Praticar esportes entre trilhas e matas, contemplando a natureza. Um passeio prazeroso e saudável, que atrai cada vez mais adeptos. Mas, é necessário ter alguns cuidados para evitar que a curtição se torne um desastre. Especialmente naqueles ambientes de acesso mais difícil, é fundamental estar preparado caso encontre algum animal peçonhento. Aranhas, escorpiões, mas principalmente serpentes, são moradores comuns destes locais.

Coral verdadeira

Coral verdadeira

Mas, não precisa se assustar com qualquer cobra que encontrar. A quantidade de serpentes peçonhentas na natureza é menor que as inofensivas. No Brasil, há quatro gêneros de cobras consideradas venenosas: bothrops (jararaca, jararacuçu, urutu, cotiara, caiçaca), crotalus (cascavel), lachesis (sucurucu-pico-de-jaca) e micrurus (corais-verdadeiras).

A policial militar de Meio Ambiente cabo Rosane Aparecida Miranda destaca que na nossa região são mais comuns: cascavel, urutu cruzeiro e jararaca. “A mais encontrada aqui é a cascavel. Ela é a que mais se adapta com a antropização do ambiente, por isso se prolifera facilmente. É uma serpente que avisa quando vai atacar, pois espera para dar o bote e ainda faz o barulho com o chocalho ou guizo. Já a urutu cruzeiro, também comum na nossa região, é uma das mais agressivas, o seu veneno tem uma ação neurotóxica muito intensa, ou seja, age no sistema nervoso, com grandes chances de deixar sequelas”, comenta.

Soldado Benfenatti, Sargento Ione Piva e Cabo Rosane

Soldado Benfenatti, Sargento Ione Piva e Cabo Rosane

Rosane tem formação em Ciências Biológicas, ministra palestras e realiza demonstrações com essa temática no Centro de Educação Ambiental (Ecolândia), pertencente à 6ª Companhia Independente de Meio Ambiente e Trânsito Rodoviário em Lavras. Também fazem parte da patrulha de prevenção ambiental a sargento Ione Piva e o soldado Benfenatti.
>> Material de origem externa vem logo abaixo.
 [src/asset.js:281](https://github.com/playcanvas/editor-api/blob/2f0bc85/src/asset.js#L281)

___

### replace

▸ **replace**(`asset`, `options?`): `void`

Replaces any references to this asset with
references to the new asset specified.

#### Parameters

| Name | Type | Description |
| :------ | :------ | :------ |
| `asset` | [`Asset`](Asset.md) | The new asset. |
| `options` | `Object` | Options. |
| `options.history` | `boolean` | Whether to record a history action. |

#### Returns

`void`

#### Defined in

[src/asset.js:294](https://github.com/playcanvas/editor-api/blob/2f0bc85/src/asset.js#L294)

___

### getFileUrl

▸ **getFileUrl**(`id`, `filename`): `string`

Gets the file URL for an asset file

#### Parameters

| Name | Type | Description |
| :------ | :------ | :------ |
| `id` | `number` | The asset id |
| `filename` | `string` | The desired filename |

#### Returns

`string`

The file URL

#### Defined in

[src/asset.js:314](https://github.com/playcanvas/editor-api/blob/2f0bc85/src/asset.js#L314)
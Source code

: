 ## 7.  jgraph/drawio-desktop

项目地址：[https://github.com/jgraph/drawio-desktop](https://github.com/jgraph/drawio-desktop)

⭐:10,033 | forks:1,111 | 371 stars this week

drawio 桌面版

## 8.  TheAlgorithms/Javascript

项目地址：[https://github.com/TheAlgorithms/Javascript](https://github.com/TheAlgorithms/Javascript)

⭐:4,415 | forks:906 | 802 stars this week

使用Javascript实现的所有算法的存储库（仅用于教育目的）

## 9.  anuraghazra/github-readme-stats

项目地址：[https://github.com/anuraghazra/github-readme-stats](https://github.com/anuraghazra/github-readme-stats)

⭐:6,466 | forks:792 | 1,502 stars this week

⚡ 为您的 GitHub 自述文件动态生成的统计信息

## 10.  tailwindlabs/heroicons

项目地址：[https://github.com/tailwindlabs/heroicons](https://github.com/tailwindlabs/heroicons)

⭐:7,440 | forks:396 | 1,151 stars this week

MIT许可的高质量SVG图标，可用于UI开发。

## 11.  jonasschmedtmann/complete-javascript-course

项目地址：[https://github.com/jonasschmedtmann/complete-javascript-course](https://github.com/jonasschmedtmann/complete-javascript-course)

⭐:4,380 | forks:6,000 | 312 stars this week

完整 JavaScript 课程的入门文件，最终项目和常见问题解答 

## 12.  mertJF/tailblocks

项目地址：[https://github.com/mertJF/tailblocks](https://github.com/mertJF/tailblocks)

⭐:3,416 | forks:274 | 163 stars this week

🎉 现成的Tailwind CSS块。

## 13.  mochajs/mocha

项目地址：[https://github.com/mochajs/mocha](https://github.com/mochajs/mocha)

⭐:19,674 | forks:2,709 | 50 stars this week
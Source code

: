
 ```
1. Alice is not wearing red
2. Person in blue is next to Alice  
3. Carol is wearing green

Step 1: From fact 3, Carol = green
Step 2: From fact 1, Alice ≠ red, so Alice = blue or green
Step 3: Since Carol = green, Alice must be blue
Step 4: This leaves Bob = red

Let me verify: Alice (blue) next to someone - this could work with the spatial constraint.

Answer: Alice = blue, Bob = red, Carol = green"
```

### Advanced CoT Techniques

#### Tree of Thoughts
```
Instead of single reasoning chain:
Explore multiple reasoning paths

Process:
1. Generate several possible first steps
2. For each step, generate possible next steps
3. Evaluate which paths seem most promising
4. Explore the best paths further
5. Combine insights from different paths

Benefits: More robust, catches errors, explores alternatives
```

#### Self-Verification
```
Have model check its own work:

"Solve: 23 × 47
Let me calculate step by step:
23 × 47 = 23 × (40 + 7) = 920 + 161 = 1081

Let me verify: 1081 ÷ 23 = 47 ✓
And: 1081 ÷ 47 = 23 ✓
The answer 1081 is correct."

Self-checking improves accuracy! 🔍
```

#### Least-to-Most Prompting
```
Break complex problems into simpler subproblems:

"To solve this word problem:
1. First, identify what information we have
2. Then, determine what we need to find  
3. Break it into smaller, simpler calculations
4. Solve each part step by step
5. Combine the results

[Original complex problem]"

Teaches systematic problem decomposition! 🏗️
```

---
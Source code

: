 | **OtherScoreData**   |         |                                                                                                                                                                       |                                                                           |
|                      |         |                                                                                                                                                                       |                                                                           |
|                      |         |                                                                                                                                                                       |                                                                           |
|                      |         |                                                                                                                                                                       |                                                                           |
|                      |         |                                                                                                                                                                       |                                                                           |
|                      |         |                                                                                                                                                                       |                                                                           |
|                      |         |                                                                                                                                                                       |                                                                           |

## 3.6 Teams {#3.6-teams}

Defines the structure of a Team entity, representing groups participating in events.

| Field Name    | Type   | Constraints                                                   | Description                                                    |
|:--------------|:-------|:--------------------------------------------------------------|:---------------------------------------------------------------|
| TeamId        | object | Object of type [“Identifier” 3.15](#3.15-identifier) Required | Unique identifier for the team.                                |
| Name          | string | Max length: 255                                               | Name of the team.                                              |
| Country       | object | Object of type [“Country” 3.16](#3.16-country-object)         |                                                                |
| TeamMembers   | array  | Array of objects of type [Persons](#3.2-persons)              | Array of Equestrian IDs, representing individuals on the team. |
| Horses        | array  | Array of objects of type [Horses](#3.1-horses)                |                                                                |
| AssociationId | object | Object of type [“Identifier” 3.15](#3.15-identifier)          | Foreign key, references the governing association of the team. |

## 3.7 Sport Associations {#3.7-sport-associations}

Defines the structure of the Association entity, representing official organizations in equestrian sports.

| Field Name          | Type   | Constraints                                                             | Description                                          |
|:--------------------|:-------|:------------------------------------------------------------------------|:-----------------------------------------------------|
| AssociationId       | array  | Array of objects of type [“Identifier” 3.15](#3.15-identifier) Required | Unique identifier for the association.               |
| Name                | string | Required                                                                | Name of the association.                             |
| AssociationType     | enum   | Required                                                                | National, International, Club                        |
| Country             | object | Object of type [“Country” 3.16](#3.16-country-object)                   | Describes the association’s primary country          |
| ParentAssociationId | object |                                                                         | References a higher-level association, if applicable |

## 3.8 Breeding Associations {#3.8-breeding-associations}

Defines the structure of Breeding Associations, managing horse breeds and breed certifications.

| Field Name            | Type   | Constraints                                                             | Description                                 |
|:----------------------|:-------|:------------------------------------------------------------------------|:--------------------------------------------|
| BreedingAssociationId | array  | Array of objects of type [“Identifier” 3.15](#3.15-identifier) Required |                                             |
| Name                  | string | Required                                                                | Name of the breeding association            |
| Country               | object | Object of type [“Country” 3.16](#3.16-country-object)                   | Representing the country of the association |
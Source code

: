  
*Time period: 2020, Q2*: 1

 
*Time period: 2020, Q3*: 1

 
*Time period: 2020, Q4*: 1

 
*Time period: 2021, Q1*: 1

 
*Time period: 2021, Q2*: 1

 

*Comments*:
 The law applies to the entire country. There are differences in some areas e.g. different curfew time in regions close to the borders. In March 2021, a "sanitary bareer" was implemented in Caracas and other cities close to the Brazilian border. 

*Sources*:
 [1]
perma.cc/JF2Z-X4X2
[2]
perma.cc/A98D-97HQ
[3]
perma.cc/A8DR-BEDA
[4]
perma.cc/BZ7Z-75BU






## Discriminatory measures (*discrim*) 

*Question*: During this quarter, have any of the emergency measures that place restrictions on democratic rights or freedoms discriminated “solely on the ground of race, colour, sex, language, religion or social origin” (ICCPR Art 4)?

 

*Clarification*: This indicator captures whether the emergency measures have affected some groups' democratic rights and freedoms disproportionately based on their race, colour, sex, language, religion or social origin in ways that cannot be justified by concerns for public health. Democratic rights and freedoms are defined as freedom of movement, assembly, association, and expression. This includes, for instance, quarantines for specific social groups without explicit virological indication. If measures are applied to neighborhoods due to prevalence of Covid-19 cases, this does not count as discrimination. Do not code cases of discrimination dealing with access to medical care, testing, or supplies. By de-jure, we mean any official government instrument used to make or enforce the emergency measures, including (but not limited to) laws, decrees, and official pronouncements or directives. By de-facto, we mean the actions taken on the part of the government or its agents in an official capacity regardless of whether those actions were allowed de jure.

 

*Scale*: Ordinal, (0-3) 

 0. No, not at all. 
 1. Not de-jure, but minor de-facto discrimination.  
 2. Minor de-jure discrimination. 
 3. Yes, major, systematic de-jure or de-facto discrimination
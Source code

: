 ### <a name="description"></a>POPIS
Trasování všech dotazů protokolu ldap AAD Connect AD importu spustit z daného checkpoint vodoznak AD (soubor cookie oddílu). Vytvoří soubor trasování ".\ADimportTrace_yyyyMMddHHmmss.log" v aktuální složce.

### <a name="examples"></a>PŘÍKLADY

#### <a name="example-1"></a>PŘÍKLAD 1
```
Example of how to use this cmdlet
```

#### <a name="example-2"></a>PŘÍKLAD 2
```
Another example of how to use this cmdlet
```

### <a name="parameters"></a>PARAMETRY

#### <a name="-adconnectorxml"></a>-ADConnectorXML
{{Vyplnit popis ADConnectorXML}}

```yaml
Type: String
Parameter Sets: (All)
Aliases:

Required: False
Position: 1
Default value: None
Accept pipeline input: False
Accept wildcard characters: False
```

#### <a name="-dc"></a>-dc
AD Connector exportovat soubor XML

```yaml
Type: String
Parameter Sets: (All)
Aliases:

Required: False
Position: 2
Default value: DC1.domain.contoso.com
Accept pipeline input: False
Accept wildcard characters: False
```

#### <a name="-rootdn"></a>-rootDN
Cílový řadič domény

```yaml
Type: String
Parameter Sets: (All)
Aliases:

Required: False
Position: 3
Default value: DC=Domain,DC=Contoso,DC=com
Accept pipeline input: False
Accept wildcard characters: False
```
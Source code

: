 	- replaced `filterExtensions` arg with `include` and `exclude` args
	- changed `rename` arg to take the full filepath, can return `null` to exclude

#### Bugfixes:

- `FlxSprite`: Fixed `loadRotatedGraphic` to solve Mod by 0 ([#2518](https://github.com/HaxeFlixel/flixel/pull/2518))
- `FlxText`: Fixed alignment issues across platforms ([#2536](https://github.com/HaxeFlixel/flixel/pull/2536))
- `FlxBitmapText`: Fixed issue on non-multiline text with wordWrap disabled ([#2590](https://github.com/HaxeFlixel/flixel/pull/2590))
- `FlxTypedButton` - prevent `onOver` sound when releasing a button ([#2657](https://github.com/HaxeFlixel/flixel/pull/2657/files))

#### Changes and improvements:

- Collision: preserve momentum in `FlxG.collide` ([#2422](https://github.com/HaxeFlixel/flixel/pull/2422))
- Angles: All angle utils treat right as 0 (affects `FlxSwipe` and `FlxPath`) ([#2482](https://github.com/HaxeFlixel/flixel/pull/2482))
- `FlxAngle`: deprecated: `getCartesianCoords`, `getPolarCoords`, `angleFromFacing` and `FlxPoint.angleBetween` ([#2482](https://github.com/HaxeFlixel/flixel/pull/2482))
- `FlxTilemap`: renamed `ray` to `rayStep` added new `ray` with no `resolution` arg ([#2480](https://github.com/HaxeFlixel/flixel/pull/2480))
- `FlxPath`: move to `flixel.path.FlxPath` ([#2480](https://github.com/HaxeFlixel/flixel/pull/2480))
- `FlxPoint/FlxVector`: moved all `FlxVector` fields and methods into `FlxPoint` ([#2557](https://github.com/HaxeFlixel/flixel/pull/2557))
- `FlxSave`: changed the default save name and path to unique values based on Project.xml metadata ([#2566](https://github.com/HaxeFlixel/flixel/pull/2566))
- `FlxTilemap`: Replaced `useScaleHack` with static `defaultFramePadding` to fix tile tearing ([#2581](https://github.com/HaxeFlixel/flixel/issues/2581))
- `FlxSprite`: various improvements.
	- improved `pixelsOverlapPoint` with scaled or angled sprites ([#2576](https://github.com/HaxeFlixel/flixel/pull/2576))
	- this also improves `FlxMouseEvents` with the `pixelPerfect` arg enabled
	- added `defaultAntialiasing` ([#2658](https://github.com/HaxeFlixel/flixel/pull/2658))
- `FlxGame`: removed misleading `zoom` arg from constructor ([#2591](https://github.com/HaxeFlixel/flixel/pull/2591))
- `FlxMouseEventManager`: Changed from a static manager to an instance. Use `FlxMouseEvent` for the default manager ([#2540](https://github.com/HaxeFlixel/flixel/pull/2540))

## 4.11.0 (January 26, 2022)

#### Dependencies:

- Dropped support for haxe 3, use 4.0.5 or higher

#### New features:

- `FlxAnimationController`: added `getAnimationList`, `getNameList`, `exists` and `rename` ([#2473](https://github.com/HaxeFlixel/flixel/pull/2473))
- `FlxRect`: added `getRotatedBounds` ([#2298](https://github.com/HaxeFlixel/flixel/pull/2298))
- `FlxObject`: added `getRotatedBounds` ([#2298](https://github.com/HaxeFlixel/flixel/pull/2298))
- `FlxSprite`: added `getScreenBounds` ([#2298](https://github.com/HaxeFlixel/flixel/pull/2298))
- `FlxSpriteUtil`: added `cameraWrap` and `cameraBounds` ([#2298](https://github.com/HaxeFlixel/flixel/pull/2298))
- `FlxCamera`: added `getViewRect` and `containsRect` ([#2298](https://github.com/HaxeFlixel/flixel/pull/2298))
Na Ecolândia há um serpentário, onde ficam cobras recolhidas pelos policiais militares de Meio Ambiente e do Corpo de Bombeiros, ou entregues voluntariamente por moradores rurais. Elas são utilizadas para a prática da educação ambiental com o público visitante, mediante palestras e demonstrações. Sempre que possível, essas serpentes são encaminhadas para a Fundação Ezequiel Dias (Funed), em Belo Horizonte/MG, sendo fundamentais para a fabricação do soro antiofídico, que posteriormente é distribuído nas Unidades de Saúde.

Ao se deparar com uma cobra, tente ficar calmo. Se perceber que ela está indo para outra direção, sem prestar atenção em você, deixe-a ir. Mas, se ela se mantiver imóvel, olhando na sua direção, possivelmente já está preparando o bote, assim, afaste-se lentamente. Algumas espécies podem saltar 1,5m, então, saia o quanto antes (evitando movimentos bruscos)- alerta a 6ª Cia de Meio Ambiente e Trânsito Rodoviário em Lavras

COMO SE PREVENIR

Ao fazer trilhas é necessário estar atento a locais próximos de culturas, como milharal e cafezal- lugares comuns de encontrar cobras devido à presença de roedores. “Cupinzeiro também é um dos ambientes favoritos das serpentes, então, evite ao máximo passar perto. Uma dica é o ciclista, que tem o costume de andar em determinada localidade, conversar com o produtor rural daquela região para saber se é comum achar cobras por ali”, comenta a cabo Rosane. Além disso, os acidentes têm maior probabilidade de ocorrer em períodos quentes. No sudeste, a maior incidência é de dezembro a março.

A militar também explica que é importante sempre estar acompanhado durante o passeio, pois após uma picada de cobra, além da dor local, a visão é a primeira a ser prejudicada. “Às vezes as vistas já ficam embaçadas logo em seguida, principalmente se a picada for de cascavel”.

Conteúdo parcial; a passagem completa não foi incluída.